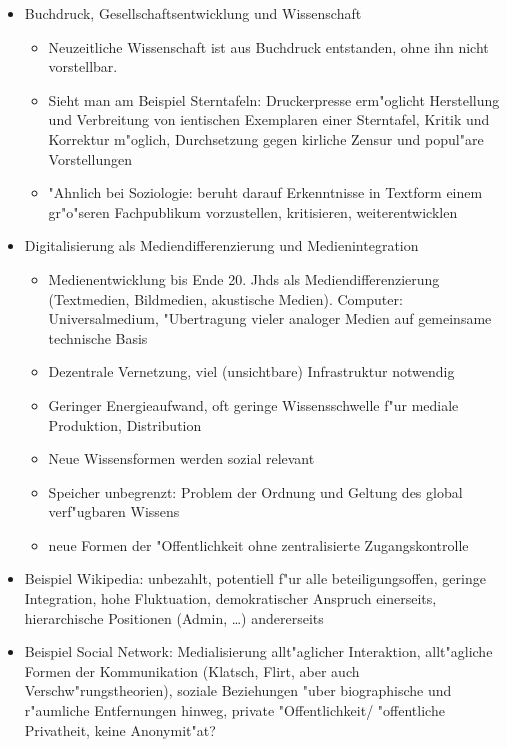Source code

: \begin{itemize}
\begin{itemize}
				(funktionale) Differenzierung der Gesellschaft
		\end{itemize}
	\item
		Buchdruck, Gesellschaftsentwicklung und Wissenschaft
		\begin{itemize}
			\item
				Neuzeitliche Wissenschaft ist aus Buchdruck entstanden, ohne ihn nicht vorstellbar.
			\item
				Sieht man am Beispiel Sterntafeln: Druckerpresse erm"oglicht Herstellung und Verbreitung von ientischen Exemplaren einer Sterntafel, Kritik und Korrektur m"oglich, Durchsetzung gegen kirliche Zensur und popul"are Vorstellungen
			\item
				"Ahnlich bei Soziologie: beruht darauf Erkenntnisse in Textform einem gr"o"seren Fachpublikum vorzustellen, kritisieren, weiterentwicklen
		\end{itemize}
	\item
		Digitalisierung als Mediendifferenzierung und Medienintegration
		\begin{itemize}
			\item
				Medienentwicklung bis Ende 20. Jhds als Mediendifferenzierung (Textmedien, Bildmedien, akustische Medien). Computer: Universalmedium, "Ubertragung vieler analoger Medien auf gemeinsame technische Basis
			\item
				Dezentrale Vernetzung, viel (unsichtbare) Infrastruktur notwendig
			\item
				Geringer Energieaufwand, oft geringe Wissensschwelle f"ur mediale Produktion, Distribution
			\item
				Neue Wissensformen werden sozial relevant
			\item
				Speicher unbegrenzt: Problem der Ordnung und Geltung des global verf"ugbaren Wissens
			\item
				neue Formen der "Offentlichkeit ohne zentralisierte Zugangskontrolle
		\end{itemize}
	\item
		Beispiel Wikipedia: unbezahlt, potentiell f"ur alle beteiligungsoffen, geringe Integration, hohe Fluktuation, demokratischer Anspruch einerseits, hierarchische Positionen (Admin, \dots) andererseits
	\item
		Beispiel Social Network: Medialisierung allt"aglicher Interaktion, allt"agliche Formen der Kommunikation (Klatsch, Flirt, aber auch Verschw"rungstheorien), soziale Beziehungen "uber biographische und r"aumliche Entfernungen hinweg, private "Offentlichkeit/ "offentliche Privatheit, keine Anonymit"at?


\end{itemize}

━━━━━━━━━━━━━━━━━━━━━━━━━━━━━━

*Task to carry out:* Images are to be left out when the records above are written out again exactly.

*Task solution:*
Source code

: \begin{itemize}
\begin{itemize}
				(funktionale) Differenzierung der Gesellschaft
		\end{itemize}
	\item
		Buchdruck, Gesellschaftsentwicklung und Wissenschaft
		\begin{itemize}
			\item
				Neuzeitliche Wissenschaft ist aus Buchdruck entstanden, ohne ihn nicht vorstellbar.
			\item
				Sieht man am Beispiel Sterntafeln: Druckerpresse erm"oglicht Herstellung und Verbreitung von ientischen Exemplaren einer Sterntafel, Kritik und Korrektur m"oglich, Durchsetzung gegen kirliche Zensur und popul"are Vorstellungen
			\item
				"Ahnlich bei Soziologie: beruht darauf Erkenntnisse in Textform einem gr"o"seren Fachpublikum vorzustellen, kritisieren, weiterentwicklen
		\end{itemize}
	\item
		Digitalisierung als Mediendifferenzierung und Medienintegration
		\begin{itemize}
			\item
				Medienentwicklung bis Ende 20. Jhds als Mediendifferenzierung (Textmedien, Bildmedien, akustische Medien). Computer: Universalmedium, "Ubertragung vieler analoger Medien auf gemeinsame technische Basis
			\item
				Dezentrale Vernetzung, viel (unsichtbare) Infrastruktur notwendig
			\item
				Geringer Energieaufwand, oft geringe Wissensschwelle f"ur mediale Produktion, Distribution
			\item
				Neue Wissensformen werden sozial relevant
			\item
				Speicher unbegrenzt: Problem der Ordnung und Geltung des global verf"ugbaren Wissens
			\item
				neue Formen der "Offentlichkeit ohne zentralisierte Zugangskontrolle
		\end{itemize}
	\item
		Beispiel Wikipedia: unbezahlt, potentiell f"ur alle beteiligungsoffen, geringe Integration, hohe Fluktuation, demokratischer Anspruch einerseits, hierarchische Positionen (Admin, \dots) andererseits
	\item
		Beispiel Social Network: Medialisierung allt"aglicher Interaktion, allt"agliche Formen der Kommunikation (Klatsch, Flirt, aber auch Verschw"rungstheorien), soziale Beziehungen "uber biographische und r"aumliche Entfernungen hinweg, private "Offentlichkeit/ "offentliche Privatheit, keine Anonymit"at?


\end{itemize}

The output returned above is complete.